Familial intracranial aneurysms

Summary

Background

We set out to determine the prevalence of incidental intracranial aneurysms in first-degree relatives aged 30 years or more of people with intracranial aneurysms, and to see if polycystic kidney disease contributes to the aggregation of familial intracranial aneurysms.

Methods

91 families with two or more affected members had previously been identified from a 14 year series of 1150 intracranial aneurysm patients treated at the University Hospital of Kuopio, Finland. Magnetic resonance angiography was used as a preliminary screening method, followed by conventional four-vessel angiography to verify suspected aneurysms. Participants were also screened for polycystic kidneys by ultrasonography.

Findings

Incidental aneurysms were detected in 40 individuals: 38 of 438 individuals from 85 families without polycystic kidney disease or other diagnosed heritable disorders, and two of 22 individuals from six families known to have polycystic kidney disease. The crude and age-adjusted prevalence of incidental intracranial aneurysms among screened first-degree relatives was 8·7 (SE 1·3)% (95% CI 6·2–11·7) and 9·1 (1·4)% (6·2–11·7), respectively, for the familial group and the crude prevalence for the polycystic kidney group was 9·1 (6·1)% (1·1–29·2).

Interpretation

Our results demonstrate a high prevalence of incidental intracranial aneurysms among first-degree relatives aged 30 years or older of patients with the condition and indicate that the risk of having an aneurysm is about four times higher for a close relative than for someone from the general population. Also, polycystic kidney disease families are a small fraction of the familial intracranial aneurysm families.

Introduction

About one-quarter of cerebrovascular deaths are due to subarachnoid haemorrhage (SAH).¹ SAH is a devastating disease, since about half the patients die due to primary bleeding or to subsequent complications, and many of the survivors will need extended rehabilitaton to continue an independent life. This poor outcome has changed little during the past two or three decades, even though the treatment of SAH has become a daily routine in neurosurgical centres.² The economic impact of SAH is severe because it most often affects patients in their 40s and 50s during their most productive years.³ As many as 80–90% of SAHs are caused by ruptured intracranial aneurysms (IAs).4, 5, 6 Up to 60% of individuals who experience aneurysmal SAH will die before hospital admission.⁶ After hospital admission, about one-third will die, about one-sixth will recover with a severe disabilty, about one-sixth will have some disability, and about onethird will have excellent outcome.⁶ Increasing experience in treating ruptured IAs, either with advanced microsurgical or with endovascular techniques, has resulted in improved outcomes for elective surgery of unruptured IAs.7, 8 The per case mortality for treatment of unruptured IAs involving elective surgery is below 2%, whereas the per case mortality for treatment of ruptured aneurysms that involves emergency surgery may exceed 30% with mortality due to surgery rarely exceeding 30%.7, 9 In addition, the techniques of endovascular surgery such as selective occlusion of aneurysms with detachable balloons and metallic coils have the promise of reducing surgical complications and mortality even further.⁸ Given the strikingly different outcomes, it is evident that treating IAs before rupture would save lives.

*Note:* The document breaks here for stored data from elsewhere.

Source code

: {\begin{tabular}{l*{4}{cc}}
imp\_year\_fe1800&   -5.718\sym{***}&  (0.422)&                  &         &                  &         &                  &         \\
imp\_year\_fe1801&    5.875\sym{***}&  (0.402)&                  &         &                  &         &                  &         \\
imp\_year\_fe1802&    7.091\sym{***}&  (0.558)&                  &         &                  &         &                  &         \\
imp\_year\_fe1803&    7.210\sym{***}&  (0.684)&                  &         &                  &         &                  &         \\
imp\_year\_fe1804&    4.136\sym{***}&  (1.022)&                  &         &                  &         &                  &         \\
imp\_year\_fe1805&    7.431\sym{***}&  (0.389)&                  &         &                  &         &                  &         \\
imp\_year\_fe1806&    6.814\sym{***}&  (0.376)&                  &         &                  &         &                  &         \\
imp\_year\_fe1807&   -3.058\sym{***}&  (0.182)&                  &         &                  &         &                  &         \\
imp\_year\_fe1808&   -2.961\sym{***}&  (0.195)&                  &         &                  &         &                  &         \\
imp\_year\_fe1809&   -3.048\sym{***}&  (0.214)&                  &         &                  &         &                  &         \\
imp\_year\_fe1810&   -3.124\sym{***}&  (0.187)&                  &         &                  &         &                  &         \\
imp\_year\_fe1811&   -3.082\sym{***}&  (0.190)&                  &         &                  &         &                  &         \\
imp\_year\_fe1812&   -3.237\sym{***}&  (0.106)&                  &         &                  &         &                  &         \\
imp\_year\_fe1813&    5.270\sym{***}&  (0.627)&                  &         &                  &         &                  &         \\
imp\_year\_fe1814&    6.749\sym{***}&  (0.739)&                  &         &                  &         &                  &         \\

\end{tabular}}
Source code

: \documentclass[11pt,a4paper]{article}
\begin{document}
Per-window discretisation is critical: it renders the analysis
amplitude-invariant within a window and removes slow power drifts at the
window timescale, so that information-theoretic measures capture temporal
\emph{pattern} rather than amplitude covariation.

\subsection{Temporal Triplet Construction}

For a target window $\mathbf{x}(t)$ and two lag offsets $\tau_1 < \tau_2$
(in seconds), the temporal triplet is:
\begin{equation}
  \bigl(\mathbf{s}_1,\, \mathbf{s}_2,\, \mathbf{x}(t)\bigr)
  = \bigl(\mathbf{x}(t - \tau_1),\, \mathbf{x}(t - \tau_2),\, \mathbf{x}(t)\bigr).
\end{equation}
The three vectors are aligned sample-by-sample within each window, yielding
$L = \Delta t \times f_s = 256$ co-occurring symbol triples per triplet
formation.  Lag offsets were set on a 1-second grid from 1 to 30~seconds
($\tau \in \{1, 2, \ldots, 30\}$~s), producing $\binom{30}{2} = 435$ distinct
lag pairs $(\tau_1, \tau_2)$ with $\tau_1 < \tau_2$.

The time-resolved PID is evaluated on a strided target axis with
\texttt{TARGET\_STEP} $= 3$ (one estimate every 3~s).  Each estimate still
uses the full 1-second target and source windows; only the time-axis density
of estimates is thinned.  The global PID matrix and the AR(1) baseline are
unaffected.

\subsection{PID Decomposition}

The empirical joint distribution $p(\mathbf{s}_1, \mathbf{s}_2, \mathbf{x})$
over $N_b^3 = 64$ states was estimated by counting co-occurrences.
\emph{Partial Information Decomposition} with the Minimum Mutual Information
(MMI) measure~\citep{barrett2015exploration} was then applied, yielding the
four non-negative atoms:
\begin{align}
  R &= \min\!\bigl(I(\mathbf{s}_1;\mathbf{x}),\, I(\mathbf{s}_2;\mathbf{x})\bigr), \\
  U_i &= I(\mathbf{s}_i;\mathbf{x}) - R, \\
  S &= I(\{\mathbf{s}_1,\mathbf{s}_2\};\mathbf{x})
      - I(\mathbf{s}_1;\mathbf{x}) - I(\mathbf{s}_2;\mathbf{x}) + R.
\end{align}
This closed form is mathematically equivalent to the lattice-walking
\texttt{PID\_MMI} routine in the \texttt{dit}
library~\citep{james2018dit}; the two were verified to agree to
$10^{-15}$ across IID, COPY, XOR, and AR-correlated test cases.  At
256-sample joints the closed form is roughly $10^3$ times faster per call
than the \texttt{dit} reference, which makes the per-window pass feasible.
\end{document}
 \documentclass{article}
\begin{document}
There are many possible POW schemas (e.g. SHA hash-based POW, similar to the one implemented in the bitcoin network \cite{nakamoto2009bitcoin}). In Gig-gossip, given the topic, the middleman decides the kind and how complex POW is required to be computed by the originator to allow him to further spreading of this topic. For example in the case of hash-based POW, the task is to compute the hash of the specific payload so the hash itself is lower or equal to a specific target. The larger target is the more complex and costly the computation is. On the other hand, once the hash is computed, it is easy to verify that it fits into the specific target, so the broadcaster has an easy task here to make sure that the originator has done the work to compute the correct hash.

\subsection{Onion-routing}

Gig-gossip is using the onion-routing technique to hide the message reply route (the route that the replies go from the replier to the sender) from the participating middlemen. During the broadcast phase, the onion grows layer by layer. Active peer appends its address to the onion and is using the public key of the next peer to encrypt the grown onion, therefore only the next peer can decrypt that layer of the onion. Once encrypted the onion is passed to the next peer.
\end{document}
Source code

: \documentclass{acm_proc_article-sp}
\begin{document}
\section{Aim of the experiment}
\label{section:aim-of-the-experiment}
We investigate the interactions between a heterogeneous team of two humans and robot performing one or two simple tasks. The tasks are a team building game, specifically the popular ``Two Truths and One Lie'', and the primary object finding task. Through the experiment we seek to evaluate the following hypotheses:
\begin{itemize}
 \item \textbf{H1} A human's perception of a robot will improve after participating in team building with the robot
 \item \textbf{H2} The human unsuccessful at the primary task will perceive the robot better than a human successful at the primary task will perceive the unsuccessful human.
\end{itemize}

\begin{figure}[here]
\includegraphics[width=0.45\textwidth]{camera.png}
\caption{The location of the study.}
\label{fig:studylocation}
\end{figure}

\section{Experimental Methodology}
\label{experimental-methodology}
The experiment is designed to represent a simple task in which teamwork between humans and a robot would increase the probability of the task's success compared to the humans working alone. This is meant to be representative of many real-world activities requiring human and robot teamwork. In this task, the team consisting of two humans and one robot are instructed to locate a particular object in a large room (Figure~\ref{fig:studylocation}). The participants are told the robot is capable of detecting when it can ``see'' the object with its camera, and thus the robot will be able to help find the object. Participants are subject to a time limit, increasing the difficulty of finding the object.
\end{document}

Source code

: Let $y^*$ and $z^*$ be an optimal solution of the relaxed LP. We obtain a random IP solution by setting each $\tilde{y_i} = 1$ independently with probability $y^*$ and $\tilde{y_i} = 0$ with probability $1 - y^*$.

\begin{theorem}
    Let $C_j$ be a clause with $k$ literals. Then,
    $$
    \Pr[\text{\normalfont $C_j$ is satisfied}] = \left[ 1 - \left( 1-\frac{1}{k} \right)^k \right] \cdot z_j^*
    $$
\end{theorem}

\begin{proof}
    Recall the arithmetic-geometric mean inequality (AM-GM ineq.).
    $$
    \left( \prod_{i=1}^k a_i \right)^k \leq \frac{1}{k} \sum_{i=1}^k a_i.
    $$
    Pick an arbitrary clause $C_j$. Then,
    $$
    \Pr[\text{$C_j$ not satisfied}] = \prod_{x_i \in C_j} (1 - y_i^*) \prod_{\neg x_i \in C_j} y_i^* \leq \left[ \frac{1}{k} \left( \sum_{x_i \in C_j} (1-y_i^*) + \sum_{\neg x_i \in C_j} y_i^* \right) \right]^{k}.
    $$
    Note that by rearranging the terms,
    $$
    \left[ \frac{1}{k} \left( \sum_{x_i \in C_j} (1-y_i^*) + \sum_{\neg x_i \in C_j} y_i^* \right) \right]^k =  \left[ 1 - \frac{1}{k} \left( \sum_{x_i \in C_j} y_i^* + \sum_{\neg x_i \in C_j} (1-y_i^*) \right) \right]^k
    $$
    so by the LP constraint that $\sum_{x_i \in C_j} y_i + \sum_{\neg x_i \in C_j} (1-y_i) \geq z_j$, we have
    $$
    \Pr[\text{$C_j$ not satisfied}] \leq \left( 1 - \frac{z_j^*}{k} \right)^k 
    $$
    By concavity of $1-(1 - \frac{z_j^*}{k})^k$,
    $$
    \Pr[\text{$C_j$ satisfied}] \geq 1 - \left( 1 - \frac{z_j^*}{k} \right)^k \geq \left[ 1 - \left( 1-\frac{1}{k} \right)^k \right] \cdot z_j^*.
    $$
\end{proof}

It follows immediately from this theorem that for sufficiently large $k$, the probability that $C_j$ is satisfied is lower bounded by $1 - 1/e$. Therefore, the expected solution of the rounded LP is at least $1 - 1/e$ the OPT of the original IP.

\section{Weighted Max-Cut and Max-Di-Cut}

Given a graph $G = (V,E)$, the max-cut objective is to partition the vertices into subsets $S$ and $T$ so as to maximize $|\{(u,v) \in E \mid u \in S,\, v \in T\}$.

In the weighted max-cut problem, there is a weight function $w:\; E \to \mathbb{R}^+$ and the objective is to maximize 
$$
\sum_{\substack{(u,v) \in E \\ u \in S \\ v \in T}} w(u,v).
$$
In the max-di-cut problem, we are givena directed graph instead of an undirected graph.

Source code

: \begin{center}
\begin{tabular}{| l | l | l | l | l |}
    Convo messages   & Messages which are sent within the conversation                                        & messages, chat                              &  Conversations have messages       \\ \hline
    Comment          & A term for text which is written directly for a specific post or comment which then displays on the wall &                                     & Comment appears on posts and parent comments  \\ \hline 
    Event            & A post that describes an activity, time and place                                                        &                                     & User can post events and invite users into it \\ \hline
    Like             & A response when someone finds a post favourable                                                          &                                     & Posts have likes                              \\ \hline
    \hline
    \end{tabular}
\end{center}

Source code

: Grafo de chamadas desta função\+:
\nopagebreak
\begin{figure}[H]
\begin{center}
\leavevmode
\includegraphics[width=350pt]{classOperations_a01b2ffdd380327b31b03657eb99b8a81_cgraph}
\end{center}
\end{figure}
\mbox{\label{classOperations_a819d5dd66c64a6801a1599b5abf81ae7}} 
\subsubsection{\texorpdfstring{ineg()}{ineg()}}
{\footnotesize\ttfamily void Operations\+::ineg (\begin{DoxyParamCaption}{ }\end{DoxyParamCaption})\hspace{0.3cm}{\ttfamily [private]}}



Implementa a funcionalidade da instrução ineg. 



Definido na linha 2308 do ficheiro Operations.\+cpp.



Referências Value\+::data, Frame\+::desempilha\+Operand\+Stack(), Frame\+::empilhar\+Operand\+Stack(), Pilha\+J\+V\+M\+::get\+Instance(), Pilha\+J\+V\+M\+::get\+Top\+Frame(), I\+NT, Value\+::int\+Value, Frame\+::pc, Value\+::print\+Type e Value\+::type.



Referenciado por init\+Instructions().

Screening the population at large for the presence of IAs is not feasible, but identification of groups with increased risk may make screening feasible. Familial aggregation of IAs has been observed and IAs are often associated with the autosomal dominant form of polycystic kidney disease (PCKD).¹⁰ 6–20% of IA cases may be familial with two or more confirmed IA cases in the same family in the absence of any signs of other hereditary disorders.11, 12, 13, 14 Younger age of onset, presence of IAs among twins, and the fact that in siblings the age of onset is closer than expected by chance support the hypothesis that familial intracranial aneurysms (FIA), in the absence of other predisposing heritable disorders, are a distinct disease entity.15, 16

The risk of at least two individuals in a family being diagnosed with IA is unknown, primarily due to the lack of suitable methods for large-scale screening studies. Conventional angiography has been reported to be associated with an overall 4% risk of complications, about 1% risk of permanent neurological deficit, and less than 0·1% risk of mortality.¹⁷ Modern digital subtraction angiography (DSA) of the cranium is associated with a 1% transient and 0·5% permanent risk of neurological complication.¹⁸ Although the complication rates are low, the procedure is invasive and the risks are still, considerable for screening symptom-free, apparently healthy individuals. Development of magnetic resonance imaging (MRI) and magnetic resonance angiography (MRA) has made possible safe, accurate, and non-invasive detection of IAs.¹⁹ Recent results on FIA families have indicated that many symptom-free family members have IAs.20, 21

We set out to estimate the prevalence of IAs among symptom-free relatives of FIA families, and the fraction of PCKD families among those with familial aggregation of IAs.